• _PROBLEM TO WORK ON_
Within the data below, copy each line where the string "pace" is found.

····················

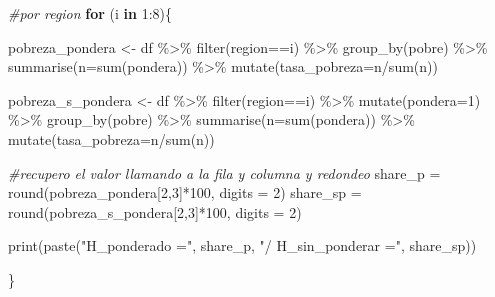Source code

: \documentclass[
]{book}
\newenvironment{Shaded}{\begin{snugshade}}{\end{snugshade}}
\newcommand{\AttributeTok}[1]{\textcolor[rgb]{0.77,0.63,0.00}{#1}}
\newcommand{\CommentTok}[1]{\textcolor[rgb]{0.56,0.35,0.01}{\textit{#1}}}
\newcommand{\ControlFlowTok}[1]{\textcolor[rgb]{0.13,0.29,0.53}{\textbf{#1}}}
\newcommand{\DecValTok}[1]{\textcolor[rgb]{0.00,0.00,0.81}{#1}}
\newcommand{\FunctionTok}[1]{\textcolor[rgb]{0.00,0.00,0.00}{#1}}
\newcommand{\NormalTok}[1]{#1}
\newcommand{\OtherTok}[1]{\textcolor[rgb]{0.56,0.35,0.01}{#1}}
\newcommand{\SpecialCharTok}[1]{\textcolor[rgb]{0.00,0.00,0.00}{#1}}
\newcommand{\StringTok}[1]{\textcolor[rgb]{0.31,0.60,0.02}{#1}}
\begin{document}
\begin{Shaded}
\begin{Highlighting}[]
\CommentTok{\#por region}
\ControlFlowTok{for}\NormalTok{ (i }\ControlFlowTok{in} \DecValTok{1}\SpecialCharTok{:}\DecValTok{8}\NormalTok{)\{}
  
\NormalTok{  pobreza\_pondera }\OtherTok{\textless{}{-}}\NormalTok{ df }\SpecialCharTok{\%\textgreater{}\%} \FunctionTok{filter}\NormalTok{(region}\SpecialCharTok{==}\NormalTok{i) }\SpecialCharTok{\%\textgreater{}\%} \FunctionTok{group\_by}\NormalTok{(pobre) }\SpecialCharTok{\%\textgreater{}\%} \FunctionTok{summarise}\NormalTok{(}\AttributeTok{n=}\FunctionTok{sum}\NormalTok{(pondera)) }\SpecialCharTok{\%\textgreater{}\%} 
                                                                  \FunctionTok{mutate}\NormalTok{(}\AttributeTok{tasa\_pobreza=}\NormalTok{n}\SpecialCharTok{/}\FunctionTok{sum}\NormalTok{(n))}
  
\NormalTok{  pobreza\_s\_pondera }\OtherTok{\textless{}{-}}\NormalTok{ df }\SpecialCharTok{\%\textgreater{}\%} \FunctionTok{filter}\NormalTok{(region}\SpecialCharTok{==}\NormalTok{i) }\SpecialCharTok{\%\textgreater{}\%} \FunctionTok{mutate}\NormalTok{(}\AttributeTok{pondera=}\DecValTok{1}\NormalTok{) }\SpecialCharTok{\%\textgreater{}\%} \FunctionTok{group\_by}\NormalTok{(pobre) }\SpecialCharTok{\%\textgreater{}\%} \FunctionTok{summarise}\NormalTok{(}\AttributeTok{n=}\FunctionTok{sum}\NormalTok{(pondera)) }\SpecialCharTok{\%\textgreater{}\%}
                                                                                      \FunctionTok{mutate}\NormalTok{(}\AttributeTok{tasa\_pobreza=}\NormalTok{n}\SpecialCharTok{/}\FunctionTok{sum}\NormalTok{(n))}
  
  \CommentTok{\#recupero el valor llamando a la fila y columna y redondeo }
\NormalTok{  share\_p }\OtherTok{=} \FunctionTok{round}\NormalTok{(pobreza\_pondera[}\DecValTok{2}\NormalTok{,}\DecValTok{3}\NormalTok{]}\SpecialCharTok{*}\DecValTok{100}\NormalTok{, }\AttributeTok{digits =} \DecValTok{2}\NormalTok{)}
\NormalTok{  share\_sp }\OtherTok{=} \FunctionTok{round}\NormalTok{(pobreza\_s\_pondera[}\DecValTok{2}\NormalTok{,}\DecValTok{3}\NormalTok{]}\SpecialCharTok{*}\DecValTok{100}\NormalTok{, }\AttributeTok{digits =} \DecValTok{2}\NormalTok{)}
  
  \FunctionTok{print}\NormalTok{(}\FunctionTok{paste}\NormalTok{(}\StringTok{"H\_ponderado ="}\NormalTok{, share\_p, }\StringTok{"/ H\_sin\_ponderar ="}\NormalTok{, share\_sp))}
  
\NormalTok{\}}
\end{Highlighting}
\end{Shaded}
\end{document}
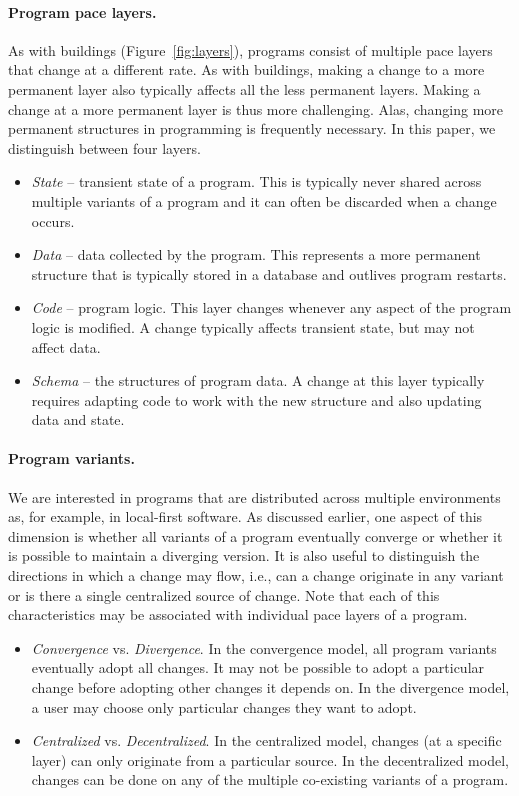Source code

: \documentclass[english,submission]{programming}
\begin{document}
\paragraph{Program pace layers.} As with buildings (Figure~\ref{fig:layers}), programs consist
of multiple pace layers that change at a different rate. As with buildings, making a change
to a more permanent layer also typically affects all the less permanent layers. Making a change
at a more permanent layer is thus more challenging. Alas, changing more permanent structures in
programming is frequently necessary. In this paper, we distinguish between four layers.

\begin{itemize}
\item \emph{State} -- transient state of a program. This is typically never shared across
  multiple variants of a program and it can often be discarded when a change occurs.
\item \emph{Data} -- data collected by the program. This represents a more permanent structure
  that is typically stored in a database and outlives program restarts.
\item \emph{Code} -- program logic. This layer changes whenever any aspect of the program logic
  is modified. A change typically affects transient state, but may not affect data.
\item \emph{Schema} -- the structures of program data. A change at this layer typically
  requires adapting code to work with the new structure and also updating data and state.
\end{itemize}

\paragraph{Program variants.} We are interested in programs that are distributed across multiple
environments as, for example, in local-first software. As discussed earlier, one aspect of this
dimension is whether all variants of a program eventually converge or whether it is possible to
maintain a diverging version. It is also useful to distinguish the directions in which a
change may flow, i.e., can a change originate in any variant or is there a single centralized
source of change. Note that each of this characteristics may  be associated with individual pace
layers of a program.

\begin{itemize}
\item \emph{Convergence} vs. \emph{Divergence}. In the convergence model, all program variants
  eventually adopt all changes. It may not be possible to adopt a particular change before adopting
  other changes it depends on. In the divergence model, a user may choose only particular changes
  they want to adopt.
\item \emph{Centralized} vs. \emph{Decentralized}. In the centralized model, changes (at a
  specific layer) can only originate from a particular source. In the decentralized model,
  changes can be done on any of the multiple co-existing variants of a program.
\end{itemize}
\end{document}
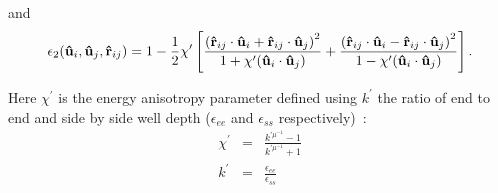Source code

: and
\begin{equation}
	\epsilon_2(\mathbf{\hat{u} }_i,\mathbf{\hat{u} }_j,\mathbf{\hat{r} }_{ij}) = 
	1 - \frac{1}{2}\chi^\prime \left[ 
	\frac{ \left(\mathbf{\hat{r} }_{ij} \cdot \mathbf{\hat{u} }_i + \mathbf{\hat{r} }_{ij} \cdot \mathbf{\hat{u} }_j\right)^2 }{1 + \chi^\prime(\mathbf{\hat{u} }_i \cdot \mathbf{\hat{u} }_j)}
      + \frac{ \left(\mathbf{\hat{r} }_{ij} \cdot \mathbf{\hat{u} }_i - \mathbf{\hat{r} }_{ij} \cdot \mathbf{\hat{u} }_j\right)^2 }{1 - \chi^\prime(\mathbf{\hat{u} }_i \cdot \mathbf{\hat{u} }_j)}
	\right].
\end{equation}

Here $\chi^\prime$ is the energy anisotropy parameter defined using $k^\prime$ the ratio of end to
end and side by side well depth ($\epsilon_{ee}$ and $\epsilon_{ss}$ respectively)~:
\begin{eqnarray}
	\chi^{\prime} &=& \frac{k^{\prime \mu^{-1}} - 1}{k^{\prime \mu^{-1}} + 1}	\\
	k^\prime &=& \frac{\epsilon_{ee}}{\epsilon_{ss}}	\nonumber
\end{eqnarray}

····················

• _RESPONSE_
\paragraph{Program pace layers.} As with buildings (Figure~\ref{fig:layers}), programs consist
of multiple pace layers that change at a different rate. As with buildings, making a change
source of change. Note that each of this characteristics may  be associated with individual pace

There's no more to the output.